_Task objective_
Copy each line of the records exactly, stopping only after the line that contains "#### 8 Ускоренные поставки" has been written, and leave pictures out.

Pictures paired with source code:
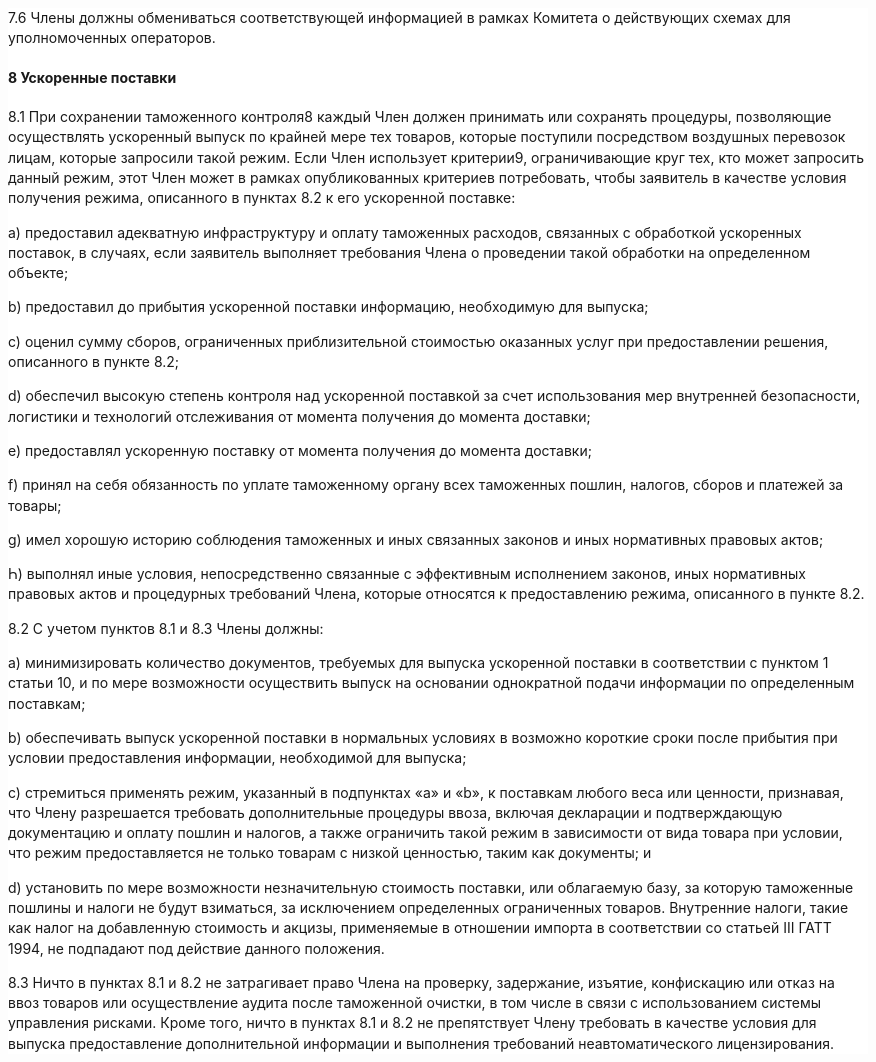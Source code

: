 7.6 Члены должны обмениваться соответствующей информацией в рамках Комитета о действующих схемах для уполномоченных операторов.

#### 8 Ускоренные поставки

8.1 При сохранении таможенного контроля8 каждый Член должен принимать или сохранять процедуры, позволяющие осуществлять ускоренный выпуск по крайней мере тех товаров, которые поступили посредством воздушных перевозок лицам, которые запросили такой режим. Если Член использует критерии9, ограничивающие круг тех, кто может запросить данный режим, этот Член может в рамках опубликованных критериев потребовать, чтобы заявитель в качестве условия получения режима, описанного в пунктах 8.2 к его ускоренной поставке:

а) предоставил адекватную инфраструктуру и оплату таможенных расходов, связанных с обработкой ускоренных поставок, в случаях, если заявитель выполняет требования Члена о проведении такой обработки на определенном объекте;

b) предоставил до прибытия ускоренной поставки информацию, необходимую для выпуска;

c) оценил сумму сборов, ограниченных приблизительной стоимостью оказанных услуг при предоставлении решения, описанного в пункте 8.2;

d) обеспечил высокую степень контроля над ускоренной поставкой за счет использования мер внутренней безопасности, логистики и технологий отслеживания от момента получения до момента доставки;

e) предоставлял ускоренную поставку от момента получения до момента доставки;

f) принял на себя обязанность по уплате таможенному органу всех таможенных пошлин, налогов, сборов и платежей за товары;

g) имел хорошую историю соблюдения таможенных и иных связанных законов и иных нормативных правовых актов;

Һ) выполнял иные условия, непосредственно связанные с эффективным исполнением законов, иных нормативных правовых актов и процедурных требований Члена, которые относятся к предоставлению режима, описанного в пункте 8.2.

8.2 С учетом пунктов 8.1 и 8.3 Члены должны:

a) минимизировать количество документов, требуемых для выпуска ускоренной поставки в соответствии с пунктом 1 статьи 10, и по мере возможности осуществить выпуск на основании однократной подачи информации по определенным поставкам;

b) обеспечивать выпуск ускоренной поставки в нормальных условиях в возможно короткие сроки после прибытия при условии предоставления информации, необходимой для выпуска;

c) стремиться применять режим, указанный в подпунктах «а» и «b», к поставкам любого веса или ценности, признавая, что Члену разрешается требовать дополнительные процедуры ввоза, включая декларации и подтверждающую документацию и оплату пошлин и налогов, а также ограничить такой режим в зависимости от вида товара при условии, что режим предоставляется не только товарам с низкой ценностью, таким как документы; и

d) установить по мере возможности незначительную стоимость поставки, или облагаемую базу, за которую таможенные пошлины и налоги не будут взиматься, за исключением определенных ограниченных товаров. Внутренние налоги, такие как налог на добавленную стоимость и акцизы, применяемые в отношении импорта в соответствии со статьей III ГАТТ 1994, не подпадают под действие данного положения.

8.3 Ничто в пунктах 8.1 и 8.2 не затрагивает право Члена на проверку, задержание, изъятие, конфискацию или отказ на ввоз товаров или осуществление аудита после таможенной очистки, в том числе в связи с использованием системы управления рисками. Кроме того, ничто в пунктах 8.1 и 8.2 не препятствует Члену требовать в качестве условия для выпуска предоставление дополнительной информации и выполнения требований неавтоматического лицензирования.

_Response to the exercise_
Source code

: 7.6 Члены должны обмениваться соответствующей информацией в рамках Комитета о действующих схемах для уполномоченных операторов.

#### 8 Ускоренные поставки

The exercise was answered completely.